Future of work?

I’m trying to compile non-draconian visions of “the future of work.” I’m interested in both fiction and non-fiction – anything that rethinks the way people in large organizations get their work done. Examples:

Islands in the Net by Bruce Sterling, and his vision of a large multinational co-op.
Hacking Business Models
Get Back in the Box by Douglas Rushkoff. Not sure about this one, haven’t read it yet.

I’m particularly interested in:
-Anything that deals with larger scale organizations (it’s relatively easy to have an “alternative” work organization in a group of 10, much harder as it scales up to 50, 150, 5,000, etc)
-Anything that deals with non-knowledge work – manufacturing, restaurants, etc.

What I’m not interested:

-Orwellian visions of work (ie, Snow Crash)
-Regressive visions of work (returns to small tribal systems – ie, primitivist visions, Bolo’Bolo, etc.)
-Anything that deals only with establishing worker owned co-ops without any other rethinking.

11 Comments

  1. Would Richard Florida’s work fall under this heading? It’s largely bullocks, but it presents a pretty narrative.

  2. I’m not sure – most of what I know about his work comes from his short essays and interviews with him. But it seems like his main concerns are geographic location and perks.

  3. Bill Whitcomb

    July 9, 2009 at 9:18 pm

    Thanks for the pointer to bolo’bolo. Interesting even if not practical. I’m interested in worker-owned companies, but have wondered if it might be possible to mix tribe and company concepts with Japanese style umbrella conglomerate to produce company as clan.
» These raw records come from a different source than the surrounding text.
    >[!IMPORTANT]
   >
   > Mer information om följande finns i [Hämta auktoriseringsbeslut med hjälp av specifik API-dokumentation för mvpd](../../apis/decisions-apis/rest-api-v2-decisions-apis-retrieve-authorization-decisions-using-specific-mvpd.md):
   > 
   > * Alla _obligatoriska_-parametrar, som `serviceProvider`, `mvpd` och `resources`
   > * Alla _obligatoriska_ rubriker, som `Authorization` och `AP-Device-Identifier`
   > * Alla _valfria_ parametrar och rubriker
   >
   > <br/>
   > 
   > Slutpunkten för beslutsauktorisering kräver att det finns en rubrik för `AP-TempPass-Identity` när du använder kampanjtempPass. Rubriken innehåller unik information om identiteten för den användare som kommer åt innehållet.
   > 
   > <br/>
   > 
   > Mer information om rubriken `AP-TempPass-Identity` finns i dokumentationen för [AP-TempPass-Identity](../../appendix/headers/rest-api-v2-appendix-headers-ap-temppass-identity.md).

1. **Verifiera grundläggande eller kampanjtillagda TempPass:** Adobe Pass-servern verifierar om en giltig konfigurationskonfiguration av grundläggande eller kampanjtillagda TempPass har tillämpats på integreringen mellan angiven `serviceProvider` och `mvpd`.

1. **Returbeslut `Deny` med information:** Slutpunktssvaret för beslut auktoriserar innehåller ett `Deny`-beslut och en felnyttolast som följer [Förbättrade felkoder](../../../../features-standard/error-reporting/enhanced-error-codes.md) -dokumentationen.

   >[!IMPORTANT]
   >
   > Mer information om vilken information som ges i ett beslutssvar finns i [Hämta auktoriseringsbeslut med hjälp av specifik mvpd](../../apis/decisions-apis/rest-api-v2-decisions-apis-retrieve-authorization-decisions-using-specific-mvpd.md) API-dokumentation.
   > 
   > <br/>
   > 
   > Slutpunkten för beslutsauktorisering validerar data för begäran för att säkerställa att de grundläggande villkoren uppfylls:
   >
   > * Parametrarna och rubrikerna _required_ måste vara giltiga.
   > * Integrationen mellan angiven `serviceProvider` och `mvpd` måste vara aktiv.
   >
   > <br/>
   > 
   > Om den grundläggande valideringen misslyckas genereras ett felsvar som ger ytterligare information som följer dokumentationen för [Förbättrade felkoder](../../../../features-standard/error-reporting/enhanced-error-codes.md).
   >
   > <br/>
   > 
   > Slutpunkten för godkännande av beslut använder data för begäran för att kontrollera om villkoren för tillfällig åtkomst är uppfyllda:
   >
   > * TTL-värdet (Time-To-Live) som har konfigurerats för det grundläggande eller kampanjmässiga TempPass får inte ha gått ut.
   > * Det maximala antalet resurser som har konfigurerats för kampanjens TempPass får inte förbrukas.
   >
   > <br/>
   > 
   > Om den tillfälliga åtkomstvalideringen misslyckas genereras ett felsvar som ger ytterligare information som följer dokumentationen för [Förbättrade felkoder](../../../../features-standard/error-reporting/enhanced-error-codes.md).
Maybe this just seems possible because I haven’t tried it, being hampered by the fact that I don’t know how to start a company (of any sort) that does something economically viable, but it seems like the whole “work and non-work blurring” thing that everyone’s talking about could drift in that direction (when your clan is your company, you’re always at work or never at work depending on how you look at it). Of course, maybe the sort of commitment involved with this type of structure goes against the trend towards career and/or physical mobility. Still, it seems like one approach to addressing the essential disconnect between corporations and the welfare of employees. (Hmm. “non-knowledge work” You mean, like actually making physical objects? I’ve heard of that.)

  4. The Diamond Age.
    The Communist Manifesto.
    Life in a Technocracy.
    Technocracy Study Course. [I can loan you this]

  5. Bill Whitcomb

    July 9, 2009 at 10:41 pm

    http://www.archive.org/details/TechnocracyStudyCourseUnabridged

    I got excited when I saw this, but the first line of the description sort of says it all (“1945 edition”). Technocracy has some neat ideas if someone could just make it make sense for an information economy and come up with a transition plan (that is, something besides “this would work if all North America started doing it”).
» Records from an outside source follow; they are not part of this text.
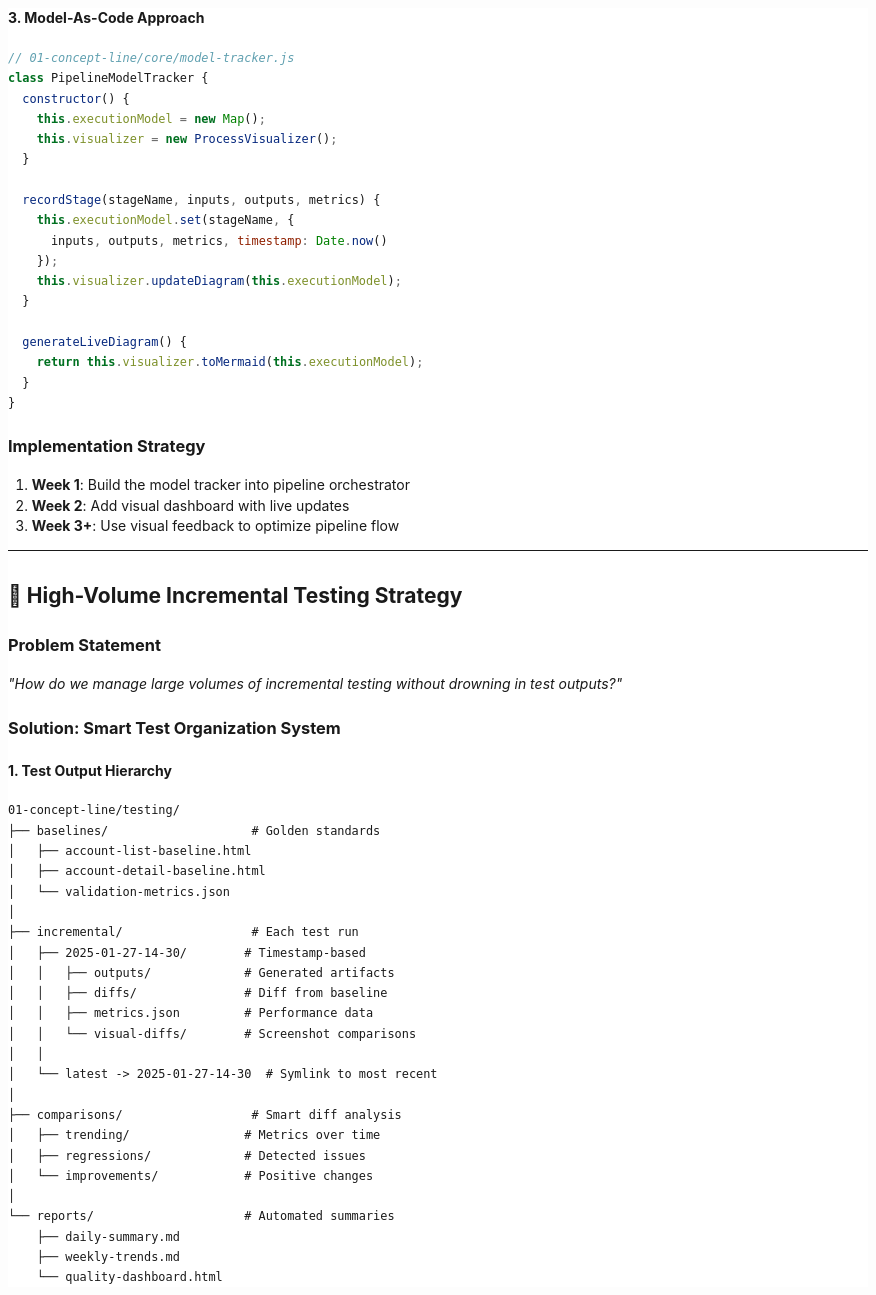 #### 3. Model-As-Code Approach
```javascript
// 01-concept-line/core/model-tracker.js
class PipelineModelTracker {
  constructor() {
    this.executionModel = new Map();
    this.visualizer = new ProcessVisualizer();
  }
  
  recordStage(stageName, inputs, outputs, metrics) {
    this.executionModel.set(stageName, {
      inputs, outputs, metrics, timestamp: Date.now()
    });
    this.visualizer.updateDiagram(this.executionModel);
  }
  
  generateLiveDiagram() {
    return this.visualizer.toMermaid(this.executionModel);
  }
}
```

### Implementation Strategy
1. **Week 1**: Build the model tracker into pipeline orchestrator
2. **Week 2**: Add visual dashboard with live updates
3. **Week 3+**: Use visual feedback to optimize pipeline flow

---

## 🧪 High-Volume Incremental Testing Strategy

### Problem Statement
*"How do we manage large volumes of incremental testing without drowning in test outputs?"*

### Solution: Smart Test Organization System

#### 1. Test Output Hierarchy
```
01-concept-line/testing/
├── baselines/                    # Golden standards
│   ├── account-list-baseline.html
│   ├── account-detail-baseline.html
│   └── validation-metrics.json
│
├── incremental/                  # Each test run
│   ├── 2025-01-27-14-30/        # Timestamp-based
│   │   ├── outputs/             # Generated artifacts
│   │   ├── diffs/               # Diff from baseline
│   │   ├── metrics.json         # Performance data
│   │   └── visual-diffs/        # Screenshot comparisons
│   │
│   └── latest -> 2025-01-27-14-30  # Symlink to most recent
│
├── comparisons/                  # Smart diff analysis
│   ├── trending/                # Metrics over time
│   ├── regressions/             # Detected issues
│   └── improvements/            # Positive changes
│
└── reports/                     # Automated summaries
    ├── daily-summary.md
    ├── weekly-trends.md
    └── quality-dashboard.html
```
    I’m a big phile phan (ala Diamond Age), in that I think philes as described are something like I’m getting at with clan-companies. It sort of ties into my conception of multi-nationals as mutant governments that have figured out how to live without territory and borders.

  6. http://www3.interscience.wiley.com/journal/104548066/abstract?CRETRY=1&SRETRY=0

    This article, “Cyberhumanity: The blurring boundaries between people and technology,” published in Employment Relations Today, is six years old now but it deals with, among other things, the role of augmented reality in the workplace. Because augmented reality is just beginning to come into it’s own this year (e.g., http://layar.eu/), it seems like a subject well worth considering. Companies are increasingly managing not just people and technologies but rather the intersections between them, something that could be termed cyberhuman resources.
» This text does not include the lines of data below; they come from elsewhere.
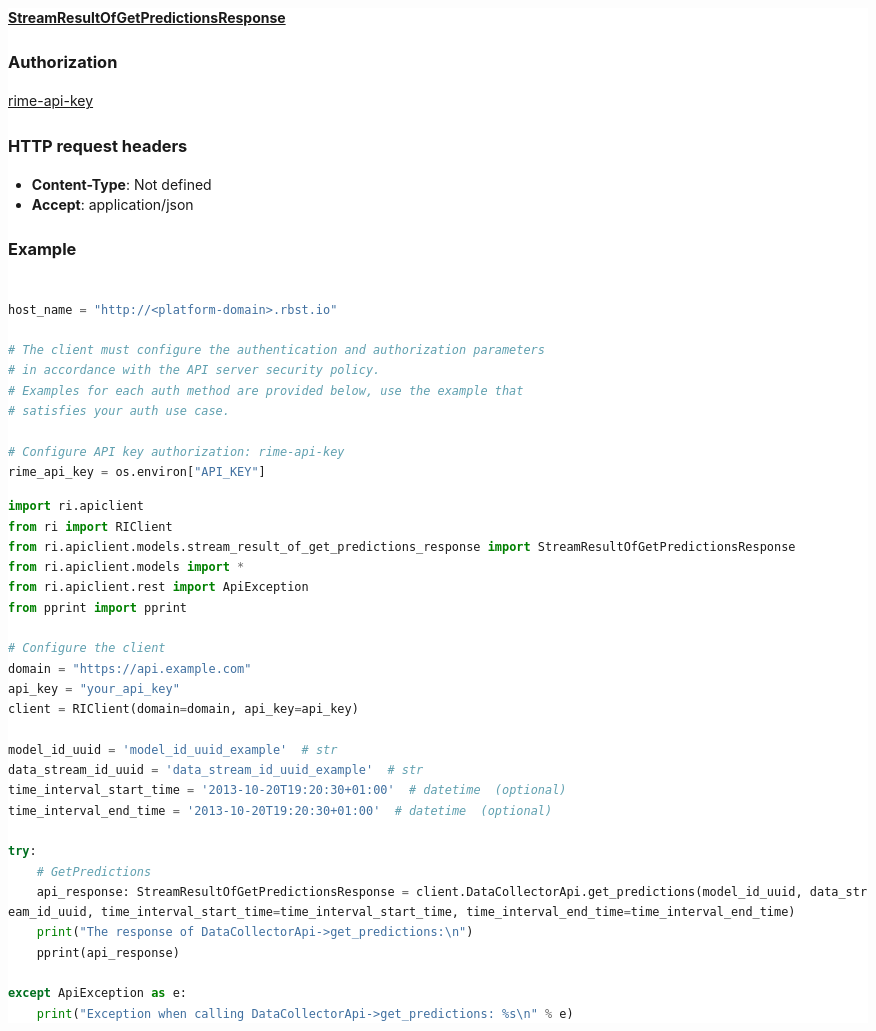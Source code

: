 [**StreamResultOfGetPredictionsResponse**](StreamResultOfGetPredictionsResponse.md)

### Authorization


[rime-api-key](../README.md#rime-api-key)

### HTTP request headers

- **Content-Type**: Not defined
- **Accept**: application/json

### Example
```python

host_name = "http://<platform-domain>.rbst.io"

# The client must configure the authentication and authorization parameters
# in accordance with the API server security policy.
# Examples for each auth method are provided below, use the example that
# satisfies your auth use case.

# Configure API key authorization: rime-api-key
rime_api_key = os.environ["API_KEY"]

```

```python
import ri.apiclient
from ri import RIClient
from ri.apiclient.models.stream_result_of_get_predictions_response import StreamResultOfGetPredictionsResponse
from ri.apiclient.models import *
from ri.apiclient.rest import ApiException
from pprint import pprint

# Configure the client
domain = "https://api.example.com"
api_key = "your_api_key"
client = RIClient(domain=domain, api_key=api_key)

model_id_uuid = 'model_id_uuid_example'  # str 
data_stream_id_uuid = 'data_stream_id_uuid_example'  # str 
time_interval_start_time = '2013-10-20T19:20:30+01:00'  # datetime  (optional)
time_interval_end_time = '2013-10-20T19:20:30+01:00'  # datetime  (optional)

try:
    # GetPredictions
    api_response: StreamResultOfGetPredictionsResponse = client.DataCollectorApi.get_predictions(model_id_uuid, data_stream_id_uuid, time_interval_start_time=time_interval_start_time, time_interval_end_time=time_interval_end_time)
    print("The response of DataCollectorApi->get_predictions:\n")
    pprint(api_response)

except ApiException as e:
    print("Exception when calling DataCollectorApi->get_predictions: %s\n" % e)
```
  7. Tim Ferriss’ 4-hour Work Week
    Brunner’s Shockwave Rider (and presumably also the Toffler books that inspired it)

  8. Bill Whitcomb

    July 10, 2009 at 1:32 pm

    It’s also possible that we will have some (hopefully)evolved form of backyard industry in our future, where everybody cobbles together small scale agriculture (backyard chickens) and industry (backyard kilns, furnaces, etc.). http://en.wikipedia.org/wiki/Backyard_furnace

    Micro industry powered by Craigslist?

  9. Maybe relevant…

    The Coming Corporate State by A. Raven Thomson
    wikipedia.org/wiki/Economics_of_fascism
    wikipedia.org/wiki/Corporatism
    wikipedia.org/wiki/Taylorism

    … maybe not. Excellent find Bill W. re: Technocracy book. Can’t believe it’s really public domain. Technocracy Inc. is very, very clear that no transition period is allowed. All or nothing!

  10. Marshall McLuhan’s “The End of the Work Ethic” from 72.

    Can’t find an online copy yet but I recently read it in Understanding Me.

  11. Rainbow’s End – Verner Vinge

    interesting narrative on globe spanning collaborative projects and the importance of networking in the information age.